The input
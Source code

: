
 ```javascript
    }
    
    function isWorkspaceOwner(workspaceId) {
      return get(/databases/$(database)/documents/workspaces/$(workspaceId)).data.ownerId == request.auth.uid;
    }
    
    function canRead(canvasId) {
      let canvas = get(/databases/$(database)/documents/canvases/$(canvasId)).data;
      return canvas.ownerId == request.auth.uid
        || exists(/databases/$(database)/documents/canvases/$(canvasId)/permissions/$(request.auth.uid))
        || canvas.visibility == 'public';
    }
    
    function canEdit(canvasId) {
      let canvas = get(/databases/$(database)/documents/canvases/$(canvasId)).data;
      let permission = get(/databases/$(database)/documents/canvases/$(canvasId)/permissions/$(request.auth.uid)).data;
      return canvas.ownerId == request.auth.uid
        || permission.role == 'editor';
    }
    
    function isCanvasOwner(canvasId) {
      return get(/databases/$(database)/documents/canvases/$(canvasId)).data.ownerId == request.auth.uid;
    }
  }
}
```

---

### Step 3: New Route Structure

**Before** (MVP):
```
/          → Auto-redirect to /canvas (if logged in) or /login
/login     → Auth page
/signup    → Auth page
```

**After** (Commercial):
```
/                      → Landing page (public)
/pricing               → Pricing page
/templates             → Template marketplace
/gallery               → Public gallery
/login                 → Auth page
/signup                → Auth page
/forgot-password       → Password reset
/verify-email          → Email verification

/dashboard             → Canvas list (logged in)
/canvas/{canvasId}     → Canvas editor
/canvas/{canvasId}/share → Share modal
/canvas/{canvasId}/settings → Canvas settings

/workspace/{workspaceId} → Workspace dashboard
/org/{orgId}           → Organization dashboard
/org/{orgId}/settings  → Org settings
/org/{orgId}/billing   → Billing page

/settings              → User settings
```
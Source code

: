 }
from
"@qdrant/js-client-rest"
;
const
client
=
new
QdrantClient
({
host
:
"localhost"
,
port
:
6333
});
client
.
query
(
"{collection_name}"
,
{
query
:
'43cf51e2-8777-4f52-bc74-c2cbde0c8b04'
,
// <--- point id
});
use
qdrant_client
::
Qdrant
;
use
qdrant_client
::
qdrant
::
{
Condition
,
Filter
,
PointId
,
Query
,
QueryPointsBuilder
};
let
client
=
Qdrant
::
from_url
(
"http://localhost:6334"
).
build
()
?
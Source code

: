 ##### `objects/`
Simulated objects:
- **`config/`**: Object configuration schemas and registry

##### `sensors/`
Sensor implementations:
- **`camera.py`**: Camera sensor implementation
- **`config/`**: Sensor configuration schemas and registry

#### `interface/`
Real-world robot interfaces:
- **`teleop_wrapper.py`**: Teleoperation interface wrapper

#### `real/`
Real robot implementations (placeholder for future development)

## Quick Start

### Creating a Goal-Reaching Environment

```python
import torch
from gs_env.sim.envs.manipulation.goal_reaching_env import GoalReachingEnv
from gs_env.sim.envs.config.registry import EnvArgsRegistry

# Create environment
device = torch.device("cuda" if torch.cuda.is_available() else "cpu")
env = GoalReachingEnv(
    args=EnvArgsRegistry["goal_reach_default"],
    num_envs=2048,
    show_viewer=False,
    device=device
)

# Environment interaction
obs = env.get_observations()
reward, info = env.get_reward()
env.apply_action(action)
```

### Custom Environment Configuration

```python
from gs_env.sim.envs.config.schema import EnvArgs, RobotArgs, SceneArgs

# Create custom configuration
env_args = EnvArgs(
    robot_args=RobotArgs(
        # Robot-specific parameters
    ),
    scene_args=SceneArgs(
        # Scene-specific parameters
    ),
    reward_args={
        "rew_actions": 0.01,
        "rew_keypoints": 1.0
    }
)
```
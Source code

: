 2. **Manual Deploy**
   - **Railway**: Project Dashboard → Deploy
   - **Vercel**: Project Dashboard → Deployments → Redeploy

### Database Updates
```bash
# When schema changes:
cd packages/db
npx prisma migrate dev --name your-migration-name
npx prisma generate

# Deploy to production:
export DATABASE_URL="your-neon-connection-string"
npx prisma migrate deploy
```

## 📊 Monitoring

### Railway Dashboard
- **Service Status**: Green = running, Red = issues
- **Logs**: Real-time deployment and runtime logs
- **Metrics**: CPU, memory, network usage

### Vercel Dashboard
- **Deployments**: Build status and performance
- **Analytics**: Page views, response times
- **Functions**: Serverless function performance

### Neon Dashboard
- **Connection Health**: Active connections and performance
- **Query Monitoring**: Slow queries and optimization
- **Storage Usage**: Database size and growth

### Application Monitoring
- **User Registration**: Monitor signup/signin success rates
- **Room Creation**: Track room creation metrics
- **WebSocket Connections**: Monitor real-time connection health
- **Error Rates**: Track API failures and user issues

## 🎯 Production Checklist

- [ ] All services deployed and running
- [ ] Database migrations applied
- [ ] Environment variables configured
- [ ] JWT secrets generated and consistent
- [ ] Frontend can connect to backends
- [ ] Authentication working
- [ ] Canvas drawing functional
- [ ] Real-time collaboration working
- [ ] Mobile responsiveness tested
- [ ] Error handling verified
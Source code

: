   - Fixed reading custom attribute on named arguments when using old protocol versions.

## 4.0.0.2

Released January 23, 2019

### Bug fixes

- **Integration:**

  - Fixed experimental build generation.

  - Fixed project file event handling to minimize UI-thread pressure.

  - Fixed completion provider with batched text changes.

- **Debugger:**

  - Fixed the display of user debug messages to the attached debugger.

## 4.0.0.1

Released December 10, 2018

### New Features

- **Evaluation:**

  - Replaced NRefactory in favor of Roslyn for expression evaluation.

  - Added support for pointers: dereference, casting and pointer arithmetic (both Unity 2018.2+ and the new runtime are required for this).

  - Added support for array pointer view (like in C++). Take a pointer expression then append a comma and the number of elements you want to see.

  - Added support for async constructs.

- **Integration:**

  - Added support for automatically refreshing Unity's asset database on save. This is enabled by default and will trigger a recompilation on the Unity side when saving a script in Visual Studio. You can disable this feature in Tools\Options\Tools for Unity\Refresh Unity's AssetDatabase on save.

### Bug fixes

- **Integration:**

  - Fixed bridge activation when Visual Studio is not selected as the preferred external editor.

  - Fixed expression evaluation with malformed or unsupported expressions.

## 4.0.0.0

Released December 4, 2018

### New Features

Exercise prompt
Write out every record above, word for word.

Solution to this task
Source code

:
 ```javascript
    }
    
    function isWorkspaceOwner(workspaceId) {
      return get(/databases/$(database)/documents/workspaces/$(workspaceId)).data.ownerId == request.auth.uid;
    }
    
    function canRead(canvasId) {
      let canvas = get(/databases/$(database)/documents/canvases/$(canvasId)).data;
      return canvas.ownerId == request.auth.uid
        || exists(/databases/$(database)/documents/canvases/$(canvasId)/permissions/$(request.auth.uid))
        || canvas.visibility == 'public';
    }
    
    function canEdit(canvasId) {
      let canvas = get(/databases/$(database)/documents/canvases/$(canvasId)).data;
      let permission = get(/databases/$(database)/documents/canvases/$(canvasId)/permissions/$(request.auth.uid)).data;
      return canvas.ownerId == request.auth.uid
        || permission.role == 'editor';
    }
    
    function isCanvasOwner(canvasId) {
      return get(/databases/$(database)/documents/canvases/$(canvasId)).data.ownerId == request.auth.uid;
    }
  }
}
```

---

### Step 3: New Route Structure

**Before** (MVP):
```
/          → Auto-redirect to /canvas (if logged in) or /login
/login     → Auth page
/signup    → Auth page
```

**After** (Commercial):
```
/                      → Landing page (public)
/pricing               → Pricing page
/templates             → Template marketplace
/gallery               → Public gallery
/login                 → Auth page
/signup                → Auth page
/forgot-password       → Password reset
/verify-email          → Email verification

/dashboard             → Canvas list (logged in)
/canvas/{canvasId}     → Canvas editor
/canvas/{canvasId}/share → Share modal
/canvas/{canvasId}/settings → Canvas settings

/workspace/{workspaceId} → Workspace dashboard
/org/{orgId}           → Organization dashboard
/org/{orgId}/settings  → Org settings
/org/{orgId}/billing   → Billing page

/settings              → User settings
```
Source code

: }
from
"@qdrant/js-client-rest"
;
const
client
=
new
QdrantClient
({
host
:
"localhost"
,
port
:
6333
});
client
.
query
(
"{collection_name}"
,
{
query
:
'43cf51e2-8777-4f52-bc74-c2cbde0c8b04'
,
// <--- point id
});
use
qdrant_client
::
Qdrant
;
use
qdrant_client
::
qdrant
::
{
Condition
,
Filter
,
PointId
,
Query
,
QueryPointsBuilder
};
let
client
=
Qdrant
::
from_url
(
"http://localhost:6334"
).
build
()
?
Source code

: ##### `objects/`
Simulated objects:
- **`config/`**: Object configuration schemas and registry

##### `sensors/`
Sensor implementations:
- **`camera.py`**: Camera sensor implementation
- **`config/`**: Sensor configuration schemas and registry

#### `interface/`
Real-world robot interfaces:
- **`teleop_wrapper.py`**: Teleoperation interface wrapper

#### `real/`
Real robot implementations (placeholder for future development)

## Quick Start

### Creating a Goal-Reaching Environment

```python
import torch
from gs_env.sim.envs.manipulation.goal_reaching_env import GoalReachingEnv
from gs_env.sim.envs.config.registry import EnvArgsRegistry

# Create environment
device = torch.device("cuda" if torch.cuda.is_available() else "cpu")
env = GoalReachingEnv(
    args=EnvArgsRegistry["goal_reach_default"],
    num_envs=2048,
    show_viewer=False,
    device=device
)

# Environment interaction
obs = env.get_observations()
reward, info = env.get_reward()
env.apply_action(action)
```

### Custom Environment Configuration

```python
from gs_env.sim.envs.config.schema import EnvArgs, RobotArgs, SceneArgs

# Create custom configuration
env_args = EnvArgs(
    robot_args=RobotArgs(
        # Robot-specific parameters
    ),
    scene_args=SceneArgs(
        # Scene-specific parameters
    ),
    reward_args={
        "rew_actions": 0.01,
        "rew_keypoints": 1.0
    }
)
```
Source code

: 2. **Manual Deploy**
   - **Railway**: Project Dashboard → Deploy
   - **Vercel**: Project Dashboard → Deployments → Redeploy

### Database Updates
```bash
# When schema changes:
cd packages/db
npx prisma migrate dev --name your-migration-name
npx prisma generate

# Deploy to production:
export DATABASE_URL="your-neon-connection-string"
npx prisma migrate deploy
```

## 📊 Monitoring

### Railway Dashboard
- **Service Status**: Green = running, Red = issues
- **Logs**: Real-time deployment and runtime logs
- **Metrics**: CPU, memory, network usage

### Vercel Dashboard
- **Deployments**: Build status and performance
- **Analytics**: Page views, response times
- **Functions**: Serverless function performance

### Neon Dashboard
- **Connection Health**: Active connections and performance
- **Query Monitoring**: Slow queries and optimization
- **Storage Usage**: Database size and growth

### Application Monitoring
- **User Registration**: Monitor signup/signin success rates
- **Room Creation**: Track room creation metrics
- **WebSocket Connections**: Monitor real-time connection health
- **Error Rates**: Track API failures and user issues

## 🎯 Production Checklist

- [ ] All services deployed and running
- [ ] Database migrations applied
- [ ] Environment variables configured
- [ ] JWT secrets generated and consistent
- [ ] Frontend can connect to backends
- [ ] Authentication working
- [ ] Canvas drawing functional
- [ ] Real-time collaboration working
- [ ] Mobile responsiveness tested
- [ ] Error handling verified
Source code

:   - Fixed reading custom attribute on named arguments when using old protocol versions.

## 4.0.0.2

Released January 23, 2019

### Bug fixes

- **Integration:**

  - Fixed experimental build generation.

  - Fixed project file event handling to minimize UI-thread pressure.

  - Fixed completion provider with batched text changes.

- **Debugger:**

  - Fixed the display of user debug messages to the attached debugger.

## 4.0.0.1

Released December 10, 2018

### New Features

- **Evaluation:**

  - Replaced NRefactory in favor of Roslyn for expression evaluation.

  - Added support for pointers: dereference, casting and pointer arithmetic (both Unity 2018.2+ and the new runtime are required for this).

  - Added support for array pointer view (like in C++). Take a pointer expression then append a comma and the number of elements you want to see.

  - Added support for async constructs.

- **Integration:**

  - Added support for automatically refreshing Unity's asset database on save. This is enabled by default and will trigger a recompilation on the Unity side when saving a script in Visual Studio. You can disable this feature in Tools\Options\Tools for Unity\Refresh Unity's AssetDatabase on save.

### Bug fixes

- **Integration:**

  - Fixed bridge activation when Visual Studio is not selected as the preferred external editor.

  - Fixed expression evaluation with malformed or unsupported expressions.

## 4.0.0.0

Released December 4, 2018

### New Features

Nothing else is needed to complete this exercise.